About this exercise: Only the lines with "writing" in the entries below belong in the answer; please copy them.

Data to process:
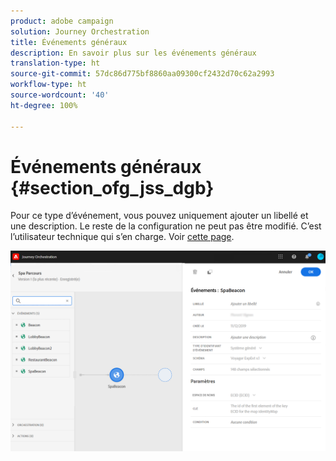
 ```yaml
---
product: adobe campaign
solution: Journey Orchestration
title: Événements généraux
description: En savoir plus sur les événements généraux
translation-type: ht
source-git-commit: 57dc86d775bf8860aa09300cf2432d70c62a2993
workflow-type: ht
source-wordcount: '40'
ht-degree: 100%

---
```



# Événements généraux {#section_ofg_jss_dgb}

Pour ce type d’événement, vous pouvez uniquement ajouter un libellé et une description. Le reste de la configuration ne peut pas être modifié. C’est l’utilisateur technique qui s’en charge. Voir [cette page](../event/about-events.md).

![](../assets/general-events.png)
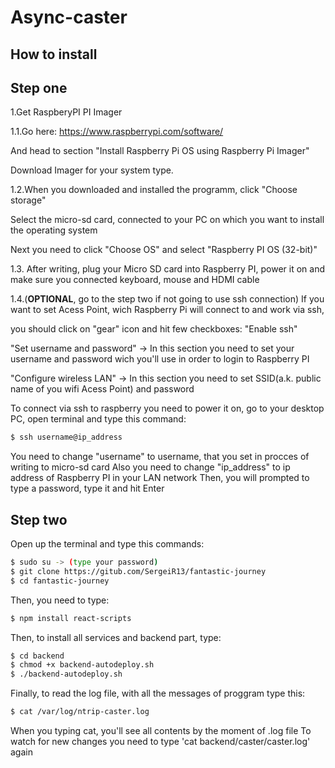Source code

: # Async-caster

## How to install
## Step one
1.Get RaspberyPI PI Imager

1.1.Go here:
https://www.raspberrypi.com/software/

And head to section "Install Raspberry Pi OS using Raspberry Pi Imager"

Download Imager for your system type.

1.2.When you downloaded and installed the programm, click "Choose storage"

Select the micro-sd card, connected to your PC on which you want to install the operating system

Next you need to click "Choose OS" and select "Raspberry PI OS (32-bit)"

1.3. After writing, plug your Micro SD card into Raspberry PI, power it on and make sure you connected keyboard, mouse and HDMI cable 

1.4.(**OPTIONAL**, go to the step two if not going to use ssh connection) If you want to set Acess Point, wich Raspberry Pi will connect to and work via ssh,

you should click on "gear" icon and hit few checkboxes:
"Enable ssh"

"Set username and password" -> In this section you need to set your username and password wich you'll use in order to login to Raspberry PI

"Configure wireless LAN" -> In this section you need to set SSID(a.k. public name of you wifi Acess Point) and password 

To connect via ssh to raspberry you need to power it on, go to your desktop PC, open terminal and type this command:

```bash
$ ssh username@ip_address
```
You need to change "username" to username, that you set in procces of writing to micro-sd card 
Also you need to change "ip_address" to ip address of Raspberry PI in your LAN network
Then, you will prompted to type a password, type it and hit Enter 


## Step two
Open up the terminal and type this commands:
```bash
$ sudo su -> (type your password)
$ git clone https://gitub.com/SergeiR13/fantastic-journey
$ cd fantastic-journey
```
Then, you need to type:
```bash
$ npm install react-scripts
```
Then, to install all services and backend part, type:
```bash
$ cd backend
$ chmod +x backend-autodeploy.sh
$ ./backend-autodeploy.sh
```
Finally, to read the log file, with all the messages of proggram type this:
```bash
$ cat /var/log/ntrip-caster.log
```
When you typing cat, you'll see all contents by the moment of .log file
To watch for new changes you need to type 'cat backend/caster/caster.log' again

Solution for this exercise:
1.3. After writing, plug your Micro SD card into Raspberry PI, power it on and make sure you connected keyboard, mouse and HDMI cable 
You need to change "username" to username, that you set in procces of writing to micro-sd card 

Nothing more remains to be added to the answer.